One advantage of the present invention is that a rotatable assembly is provided for a machine having a bearing that allows twisting of the shaft so that the shaft experiences less detrimental shock and concentrated loading. Another advantage of the present invention is that the rotatable assembly allows a diameter of a shaft to be reduced by keeping stress in a manageable range for the same deflection, thereby saving material and manufacturing costs. Yet another advantage of the present invention is that the rotatable assembly prevents concentrated stress from being in the same plane for torsion or bending. Still another advantage of the present invention is that the rotatable assembly has other components attached to the shaft, such as drive belts and the like, which last longer due to the reduced stress. A further advantage of the present invention is that the rotatable assembly increases the operating life of the shaft, lessening the expense and time of repairs to and replacement of the rotatable assembly.
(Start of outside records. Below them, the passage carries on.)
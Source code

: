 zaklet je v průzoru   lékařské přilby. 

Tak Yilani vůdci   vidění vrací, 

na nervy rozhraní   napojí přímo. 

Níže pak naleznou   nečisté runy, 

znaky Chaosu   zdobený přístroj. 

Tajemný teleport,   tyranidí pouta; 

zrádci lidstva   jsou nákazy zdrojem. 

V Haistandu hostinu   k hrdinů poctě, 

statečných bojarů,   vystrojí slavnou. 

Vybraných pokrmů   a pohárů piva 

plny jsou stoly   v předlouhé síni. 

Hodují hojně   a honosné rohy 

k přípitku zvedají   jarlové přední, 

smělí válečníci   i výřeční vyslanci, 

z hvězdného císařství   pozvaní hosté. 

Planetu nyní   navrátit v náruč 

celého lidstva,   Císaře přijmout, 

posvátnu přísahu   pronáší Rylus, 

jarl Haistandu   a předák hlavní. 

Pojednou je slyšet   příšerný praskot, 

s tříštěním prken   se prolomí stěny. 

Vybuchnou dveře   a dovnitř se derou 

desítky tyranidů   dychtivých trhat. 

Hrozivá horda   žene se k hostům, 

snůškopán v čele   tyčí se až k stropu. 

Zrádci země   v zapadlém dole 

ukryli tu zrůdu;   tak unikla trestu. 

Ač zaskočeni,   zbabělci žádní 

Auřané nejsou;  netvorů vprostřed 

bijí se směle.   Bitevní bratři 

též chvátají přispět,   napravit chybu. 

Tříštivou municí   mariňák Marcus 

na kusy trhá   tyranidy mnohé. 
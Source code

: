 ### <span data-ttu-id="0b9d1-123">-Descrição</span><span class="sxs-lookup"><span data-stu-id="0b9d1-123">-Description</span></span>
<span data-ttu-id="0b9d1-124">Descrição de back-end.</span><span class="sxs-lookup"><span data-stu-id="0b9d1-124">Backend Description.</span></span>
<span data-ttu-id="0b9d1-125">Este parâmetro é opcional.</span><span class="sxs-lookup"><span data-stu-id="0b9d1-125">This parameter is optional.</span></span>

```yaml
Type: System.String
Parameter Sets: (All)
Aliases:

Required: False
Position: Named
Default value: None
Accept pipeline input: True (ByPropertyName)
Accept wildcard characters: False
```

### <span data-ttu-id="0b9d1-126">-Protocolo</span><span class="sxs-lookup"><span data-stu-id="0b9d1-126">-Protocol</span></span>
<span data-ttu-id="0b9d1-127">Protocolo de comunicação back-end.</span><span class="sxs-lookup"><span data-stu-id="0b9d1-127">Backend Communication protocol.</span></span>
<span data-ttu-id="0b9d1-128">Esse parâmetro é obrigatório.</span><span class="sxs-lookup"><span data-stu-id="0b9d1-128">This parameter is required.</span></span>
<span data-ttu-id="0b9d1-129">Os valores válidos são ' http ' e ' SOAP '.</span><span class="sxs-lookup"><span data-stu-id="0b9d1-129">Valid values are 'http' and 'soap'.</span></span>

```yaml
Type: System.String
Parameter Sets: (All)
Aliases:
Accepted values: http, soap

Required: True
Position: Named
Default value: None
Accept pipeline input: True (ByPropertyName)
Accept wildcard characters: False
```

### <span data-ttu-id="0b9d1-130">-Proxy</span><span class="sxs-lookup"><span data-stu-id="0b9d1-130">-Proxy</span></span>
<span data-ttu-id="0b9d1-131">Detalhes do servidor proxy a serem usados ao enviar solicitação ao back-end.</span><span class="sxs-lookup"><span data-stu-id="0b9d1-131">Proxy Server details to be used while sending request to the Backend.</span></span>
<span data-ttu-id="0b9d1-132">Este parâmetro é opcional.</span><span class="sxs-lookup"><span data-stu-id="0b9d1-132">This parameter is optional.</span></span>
Other objects, features, and advantages of the present invention will be readily appreciated, as the same becomes better understood, after reading the subsequent description when considered in connection with the accompanying drawings.

BRIEF DESCRIPTION OF THE DRAWINGS

FIG. 1 is a perspective view of a waste processing machine.

FIG. 2 is a sectional view taken along line 22 of FIG. 1.

FIG. 3 is a perspective view of a rotor assembly, according to the present invention, of the waste processing machine of FIG. 1.

FIG. 4 is an exploded perspective view of a portion of the rotor assembly of FIG. 3.

FIG. 5 is a fragmentary plan view of the rotor assembly of FIG. 3.

FIG. 6 is a partial fragmentary perspective view of another embodiment, according to the present invention, of the rotor assembly of FIG. 1.

FIG. 7 is a partial fragmentary perspective view of yet another embodiment, according to the present invention, of the rotor assembly of FIG. 1.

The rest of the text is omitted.